Unnamed: 0,end_time,start_time,subtitles
0,14,11,No way.
1,41,33,You're nobody 'til somebody loves you
2,46,41,You're nobody 'til somebody cares
3,54,48,You may be king You may possess the world
4,56,54,And its gold


There was no available public API to get trivia, references and goofs from IMDb. Given IMDb's web scraping policy, we avoided scraping directly from there. Instead we saved the trivia to a text file. We can look into scraping in the future. 

We now read the saved trivia file, that was mentioned earlier. 

In [3]:
f = open('swingers_trivia.txt')
trivia = []

In [4]:
for tr in f.readlines():
    trivia.append(tr)

We use word2vec for this problem statement. 
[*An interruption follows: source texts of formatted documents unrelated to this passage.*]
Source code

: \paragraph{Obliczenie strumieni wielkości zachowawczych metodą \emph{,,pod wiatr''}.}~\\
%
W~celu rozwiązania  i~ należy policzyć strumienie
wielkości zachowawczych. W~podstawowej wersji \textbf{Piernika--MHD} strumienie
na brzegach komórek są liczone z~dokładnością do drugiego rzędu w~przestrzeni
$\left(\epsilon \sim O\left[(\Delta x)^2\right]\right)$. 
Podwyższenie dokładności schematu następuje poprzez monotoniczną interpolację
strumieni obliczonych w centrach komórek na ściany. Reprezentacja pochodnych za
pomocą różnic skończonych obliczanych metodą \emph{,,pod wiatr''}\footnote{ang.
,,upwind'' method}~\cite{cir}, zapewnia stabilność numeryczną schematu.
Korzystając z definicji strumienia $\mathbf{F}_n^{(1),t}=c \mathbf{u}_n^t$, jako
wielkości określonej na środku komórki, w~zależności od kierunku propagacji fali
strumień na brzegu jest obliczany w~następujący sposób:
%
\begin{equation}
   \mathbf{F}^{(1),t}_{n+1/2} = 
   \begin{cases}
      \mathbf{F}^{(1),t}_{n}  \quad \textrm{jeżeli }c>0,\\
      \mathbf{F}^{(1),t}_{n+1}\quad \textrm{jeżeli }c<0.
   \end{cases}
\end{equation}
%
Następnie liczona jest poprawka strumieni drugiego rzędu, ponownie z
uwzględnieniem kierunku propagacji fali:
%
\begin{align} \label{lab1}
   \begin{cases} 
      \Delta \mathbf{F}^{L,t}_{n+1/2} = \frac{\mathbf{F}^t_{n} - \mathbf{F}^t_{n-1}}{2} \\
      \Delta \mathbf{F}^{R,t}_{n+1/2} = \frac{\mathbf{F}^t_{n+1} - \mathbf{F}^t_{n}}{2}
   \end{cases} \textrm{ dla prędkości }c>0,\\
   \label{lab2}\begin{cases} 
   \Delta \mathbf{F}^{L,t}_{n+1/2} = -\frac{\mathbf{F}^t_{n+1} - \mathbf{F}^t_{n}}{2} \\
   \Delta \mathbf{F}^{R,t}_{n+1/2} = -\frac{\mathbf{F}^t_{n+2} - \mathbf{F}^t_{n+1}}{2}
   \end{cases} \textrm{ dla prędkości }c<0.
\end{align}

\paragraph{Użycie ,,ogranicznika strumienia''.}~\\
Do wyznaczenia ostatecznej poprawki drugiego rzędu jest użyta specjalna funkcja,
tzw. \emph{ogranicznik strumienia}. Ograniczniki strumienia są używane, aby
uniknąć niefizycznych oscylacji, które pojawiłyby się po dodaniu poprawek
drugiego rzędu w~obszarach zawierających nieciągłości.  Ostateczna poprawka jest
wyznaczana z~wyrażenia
word2vec was an algorithm created at Google. It uses a shallow 2 layer neural network to assign vector representations of words by forming linguistic context of words. We'll see later in these sections how these word embeddings and context of words.

word2vec works well here converts text to a vector representation to the size of one's choosing and trained on text of our choosing. word2vec is the current standard for essentially a dimensionality reduction for text. The lower space groups similar words together, which improves modeling for both supervised and unsupervised learning methods.

We start by converting the trivia, subtitles to a bag of words models. This works by removing all the stop words, for example: the, a , an, by, etc. Although, for this we choose not to remove stop words, as certain subtitles can just be one word. 

These are mainly articles, prepositions, pronouns. After having removed the stopwords, we create a bag of words by creating a vocabulary of words and then create feature vectors of sentence.

In [5]:
def to_wordlist(text, remove_stopwords):
    
    text = re.sub("[^a-zA-Z]", " ", text)
    
    words = text.lower().split()
    
    if remove_stopwords:
        stops = set(stopwords.words("english"))
        words = [w for w in words if not w in stops]
    
    return (words)

tokenizer = nltk.data.load('tokenizers/punkt/english.pickle')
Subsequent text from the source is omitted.